The displacement 'x' (in meter) of a particle of mass 'm' (in kg) moving in one dimension under the action of a force is released to time 't' (in sec) by `t = sqrt(x) + 3`. The displacement of the particle when its velocity is zero will be.

To solve the problem, we need to find the displacement \( x \) of a particle when its velocity is zero.

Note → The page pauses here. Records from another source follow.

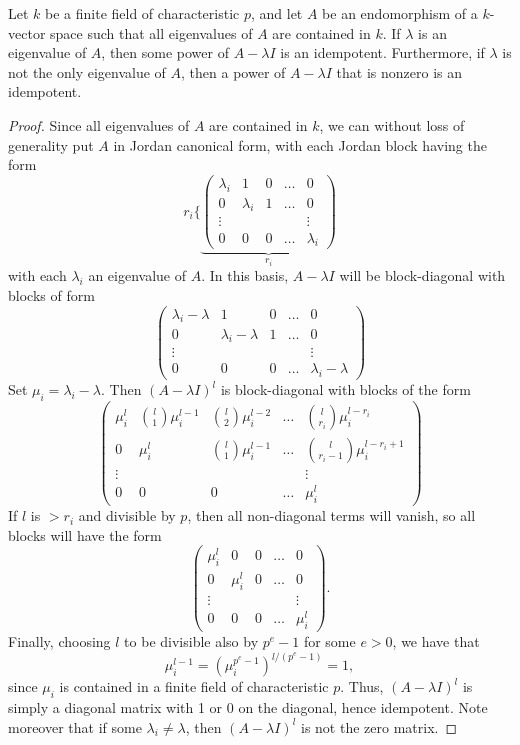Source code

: \documentclass{article}
\let\l\lambda
\numberwithin{equation}{section}
\theoremstyle{theorem}
\numberwithin{thm}{section}
\theoremstyle{definition}
\begin{document}
\begin{lem}
\label{JordanLemma}
  Let $k$ be a finite field of characteristic $p$, and let $A$ be an endomorphism of a $k$-vector space such that all eigenvalues of $A$ are contained in $k$. If $\l$ is an eigenvalue of $A$, then some power of $A-\l I$ is an idempotent.
Furthermore, if $\l$ is not the only eigenvalue of $A$, then a power of $A-\l I$ that is nonzero is an idempotent.
\end{lem}
\begin{proof}
  Since all eigenvalues of $A$ are contained in $k$, we can without loss of generality put $A$ in Jordan canonical form, with each Jordan block having the form
  \[ r_i\Biggl\{
  \underbrace{\begin{pmatrix}
      \l_i & 1 & 0 & \dots & 0 \\
      0 & \l_i & 1  & \dots & 0 \\
      \vdots & & & & \vdots \\
      0 & 0 & 0 & \dots & \l_i
  \end{pmatrix}}_{r_i} \]
  with each $\l_i$ an eigenvalue of $A$.
  In this basis, $A-\l I$ will be block-diagonal with blocks of form
  \[ \begin{pmatrix}
    \l_i-\l & 1 & 0 & \dots & 0 \\
    0 & \l_i-\l & 1 & \dots & 0 \\
    \vdots & & & & \vdots \\
    0 & 0 & 0 & \dots & \l_i-\l
  \end{pmatrix} \]
  Set $\mu_i=\l_i-\l$. Then $(A-\l I)^l$ is block-diagonal with blocks of the form
  \[ \begin{pmatrix}
    \mu_i^l & \binom{l}1\mu_i^{l-1} & \binom{l}2\mu_i^{l-2} & \dots & \binom{l}{r_i}\mu_i^{l-r_i} \\
    0 & \mu_i^l & \binom{l}1\mu_i^{l-1} & \dots & \binom{l}{r_i-1}\mu_i^{l-r_i+1} \\
    \vdots & & & & \vdots \\
    0 & 0 & 0 & \dots & \mu_i^l
  \end{pmatrix} \]
  If $l$ is $> r_i$ and divisible by $p$, then all non-diagonal terms will vanish, so all blocks will have the form
  \[ \begin{pmatrix}
    \mu_i^l & 0 & 0 & \dots & 0 \\
    0 & \mu_i^l & 0 & \dots & 0 \\
    \vdots & & & & \vdots \\
    0 & 0 & 0 & \dots & \mu_i^l
  \end{pmatrix}. \]
  Finally, choosing $l$ to be divisible also by $p^e-1$ for some $e>0$, we have that $$\mu_i^{l-1} = (\mu_i^{p^{e}-1})^{l/(p^{e}-1)} =1,$$ since $\mu_i$ is contained in a finite field of characteristic $p$.
  Thus, $(A-\l I)^l$ is simply a diagonal matrix with 1 or 0 on the diagonal, hence idempotent. Note moreover that if some $\l_i\neq \l$, then $(A-\l I)^l$ is not the zero matrix.
\end{proof}
\end{document}
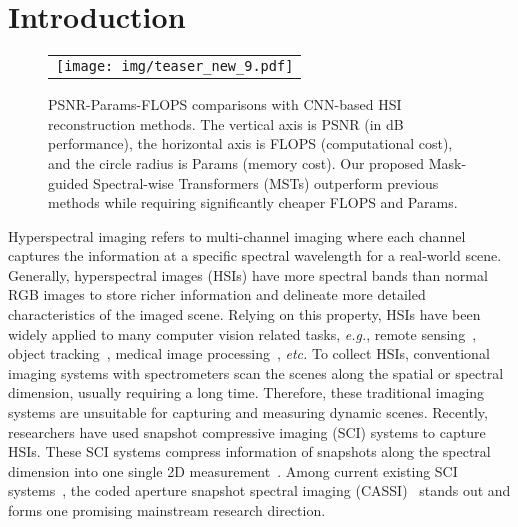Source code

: \documentclass[10pt,twocolumn,letterpaper]{article}
\begin{document}
\section{Introduction}
\vspace{-1mm}
\begin{figure}[h]
	\begin{center}
		\begin{tabular}[t]{c} \hspace{-3.8mm} 
			\texttt{[image: img/teaser\_new\_9.pdf]}
		\end{tabular}
	\end{center}
	\vspace{-8mm}
	\caption{\small PSNR-Params-FLOPS comparisons with CNN-based HSI reconstruction methods. The vertical axis is PSNR (in dB performance), the horizontal axis is FLOPS (computational cost), and the circle radius is Params (memory cost). Our proposed Mask-guided Spectral-wise Transformers (MSTs) outperform previous methods while requiring significantly cheaper FLOPS and Params. }
	\label{fig:teaser}
	\vspace{-5mm}
\end{figure}
Hyperspectral imaging refers to multi-channel imaging where each channel captures the information at a specific spectral wavelength for a real-world scene. Generally, hyperspectral images (HSIs) have more spectral bands than normal RGB images to store richer information and delineate more detailed characteristics of the imaged scene. Relying on this property, HSIs have been widely applied to many computer vision related tasks, \emph{e.g.}, remote sensing~\cite{rs_1,rs_2,rs_3}, object tracking~\cite{ot_1,ot_2}, medical image processing~\cite{mi_1,mi_2,mi_3}, \emph{etc.} To collect HSIs, conventional imaging systems with spectrometers scan the scenes along the spatial or spectral dimension, usually requiring a long time. Therefore, these traditional imaging  systems are unsuitable for capturing and measuring dynamic scenes. Recently, researchers have used snapshot compressive imaging (SCI) systems to capture HSIs. These SCI systems compress information of snapshots along the spectral dimension into one single 2D measurement~\cite{Yuan_review}. Among current existing SCI systems~\cite{sci_1,sci_2,sci_3,sci_5,sci_6}, the coded aperture snapshot spectral imaging (CASSI)~\cite{tsa_net,sci_2} stands out and forms one  promising mainstream research direction.
\end{document}
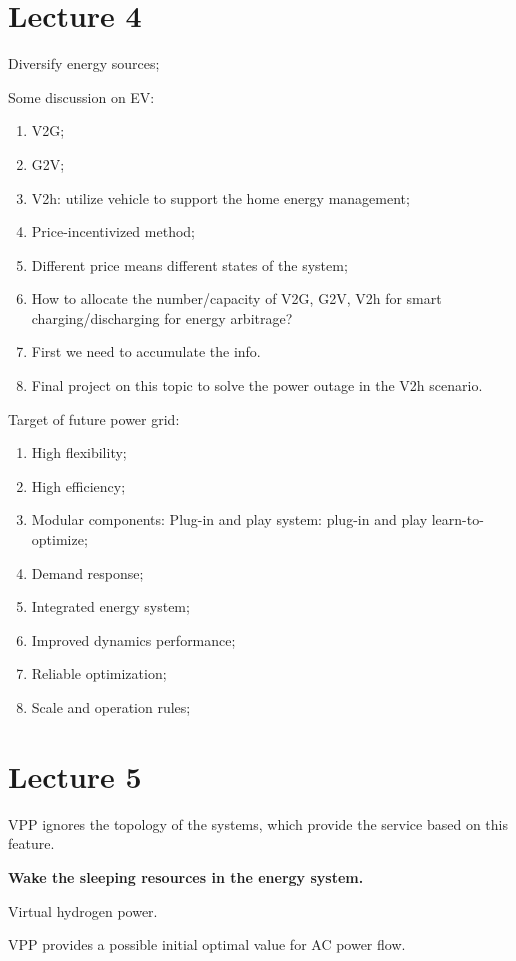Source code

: \documentclass{article}
\newcommand{\slw}{\color{red}}
\begin{document}
\section{Lecture 4}

Diversify energy sources;

Some discussion on EV:
\begin{enumerate}
  \item V2G;
  \item G2V;
  \item {\slw V2h}: utilize vehicle to support the home energy management;
  \item Price-incentivized method;
  \item {\slw Different price means different states of the system};
  \item How to allocate the number/capacity of V2G, G2V, V2h for smart charging/discharging for energy arbitrage?
  \item First we need to accumulate the info.
  \item Final project on this topic to solve the power outage in the {\slw V2h} scenario. 
\end{enumerate}

Target of future power grid:
\begin{enumerate}
  \item High flexibility;
  \item High efficiency;
  \item Modular components: Plug-in and play system: {\slw plug-in and play learn-to-optimize};
  \item Demand response;
  \item Integrated energy system;
  \item Improved dynamics performance;
  \item Reliable optimization;
  \item Scale and operation rules;
\end{enumerate}

\section{Lecture 5}

VPP ignores the topology of the systems, which provide the service based on this feature.

\textbf{Wake the sleeping resources in the energy system.}

Virtual hydrogen power.

VPP provides a possible initial optimal value for AC power flow.
\end{document}
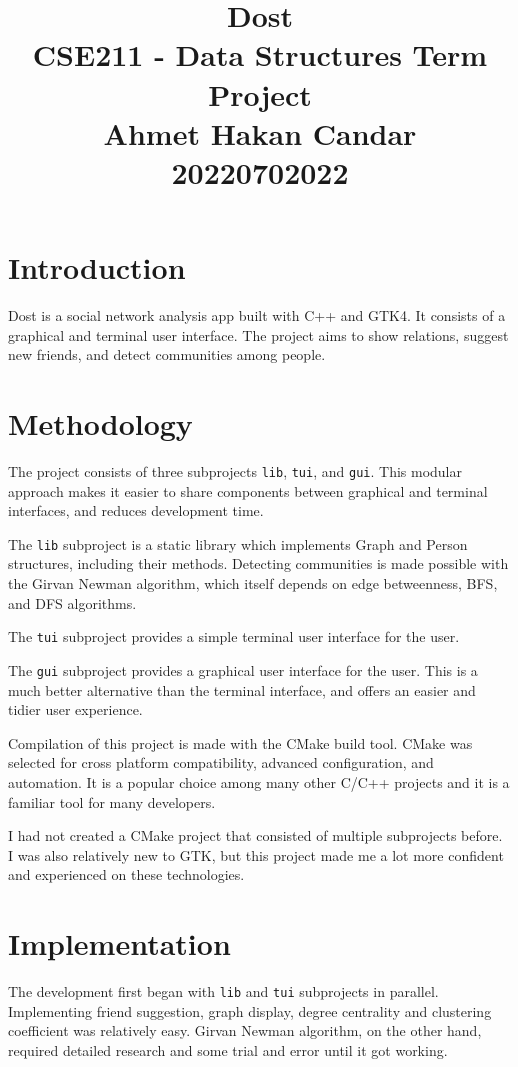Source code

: \documentclass[11pt, twocolumn]{article}
\title{\vspace{-8ex}
    Dost \\ \vspace*{1ex}
  \large  CSE211 - Data Structures Term Project \\ \vspace*{1ex} Ahmet Hakan Candar \\ \vspace{1ex} 20220702022 \\ \vspace{-6ex}}
\date{}
\begin{document}
\maketitle


\section{Introduction}
Dost is a social network analysis app built with C++ and GTK4. It consists of a graphical and terminal user interface.
The project aims to show relations, suggest new friends, and detect communities among people.

\section{Methodology}
The project consists of three subprojects \texttt{lib}, \texttt{tui}, and \texttt{gui}. This modular approach
makes it easier to share components between graphical and terminal interfaces, and reduces development time. 

The \texttt{lib} subproject is a static library which implements Graph and Person structures, including their methods. 
Detecting communities is made possible with the Girvan Newman algorithm, which itself depends on edge betweenness, BFS, 
and DFS algorithms.

The \texttt{tui} subproject provides a simple terminal user interface for the user.

The \texttt{gui} subproject provides a graphical user interface for the user. This
is a much better alternative than the terminal interface, and offers an easier and tidier user experience.

Compilation of this project is made with the CMake build tool. CMake was selected for cross platform compatibility, 
advanced configuration, and automation. It is a popular choice among many other C/C++ projects and it is a familiar tool 
for many developers.

I had not created a CMake project that consisted of multiple subprojects before. I was also relatively new to GTK, 
but this project made me a lot more confident and experienced on these technologies. 


\section{Implementation}
The development first began with \texttt{lib} and \texttt{tui} subprojects in parallel. Implementing friend suggestion,
graph display, degree centrality and clustering coefficient was relatively easy. Girvan Newman algorithm, on the other hand,
required detailed research and some trial and error until it got working.
\end{document}
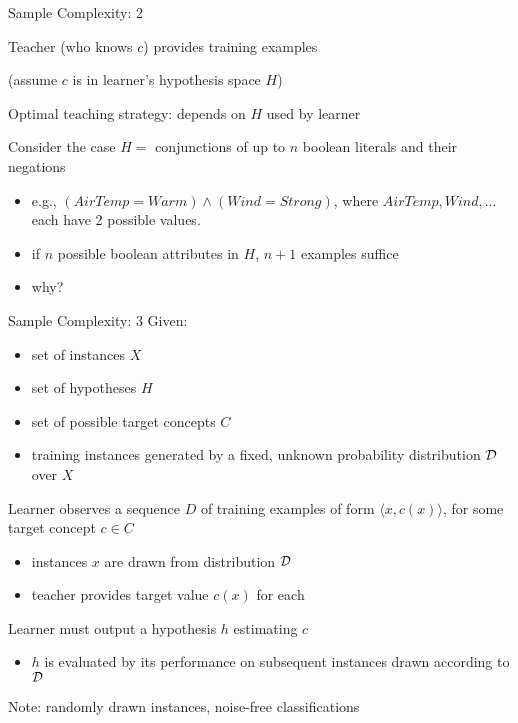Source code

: \documentclass[%
pdf,
colorBG,
slideColor,
tcrico,
]{prosper}
\begin{document}
\begin{slide}{Sample Complexity: 2 }

Teacher (who knows $c$) provides training examples

(assume $c$ is in learner's hypothesis space $H$)


Optimal teaching strategy: depends on $H$ used by learner

Consider the case $H = $ conjunctions of up to $n$ boolean literals and their negations
\begin{itemize}
	\item[] e.g., $(AirTemp = Warm) \wedge (Wind = Strong)$, where $AirTemp, Wind,
	\ldots$ each have 2 possible values.
\end{itemize}
\begin{itemize} 
	\item if $n$ possible boolean attributes in $H$, $n + 1$ examples suffice
	\item why?
\end{itemize}
\end{slide}


\begin{slide}{Sample Complexity: 3 }
\tiny 
Given:
\begin{itemize}
\item set of instances $X$
\item set of hypotheses $H$
\item set of possible target concepts $C$
\item training instances generated by a fixed, unknown probability distribution $\cal{D}$ over $X$
\end{itemize}

Learner observes a sequence $D$ of training examples of form $\langle x, c(x) \rangle$, for some target concept $c \in C$
\begin{itemize}
\item instances $x$ are drawn from distribution $\cal{D}$
\item teacher provides target value $c(x)$ for each
\end{itemize}

Learner must output a hypothesis $h$ estimating $c$
\begin{itemize} 
\item $h$ is evaluated by its performance on subsequent instances drawn
according to $\cal{D}$
\end{itemize}

Note: randomly drawn instances, noise-free classifications
\end{slide}
\end{document}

The relationship between time \( t \) and displacement \( x \) is given by the equation: \[ t = \sqrt{x} + 3 \] ### Step 1: Rearranging the equation First, we can rearrange the equation to express \( x \) in terms of \( t \): \[ t - 3 = \sqrt{x} \] Now, squaring both sides gives us: \[ (t - 3)^2 = x \] ### Step 2: Finding the velocity To find the velocity, we differentiate \( x \) with respect to \( t \): \[ \frac{dx}{dt} = 2(t - 3) \] ### Step 3: Setting the velocity to zero We need to find the time \( t \) when the velocity is zero: \[ 2(t - 3) = 0 \] Dividing both sides by 2: \[ t - 3 = 0 \] Thus, we find: \[ t = 3 \text{ seconds} \] ### Step 4: Finding displacement at \( t = 3 \) Now, we substitute \( t = 3 \) back into the equation for \( x \): \[ x = (3 - 3)^2 = 0^2 = 0 \] ### Conclusion Therefore, the displacement of the particle when its velocity is zero is: \[ \boxed{0 \text{ meters}} \]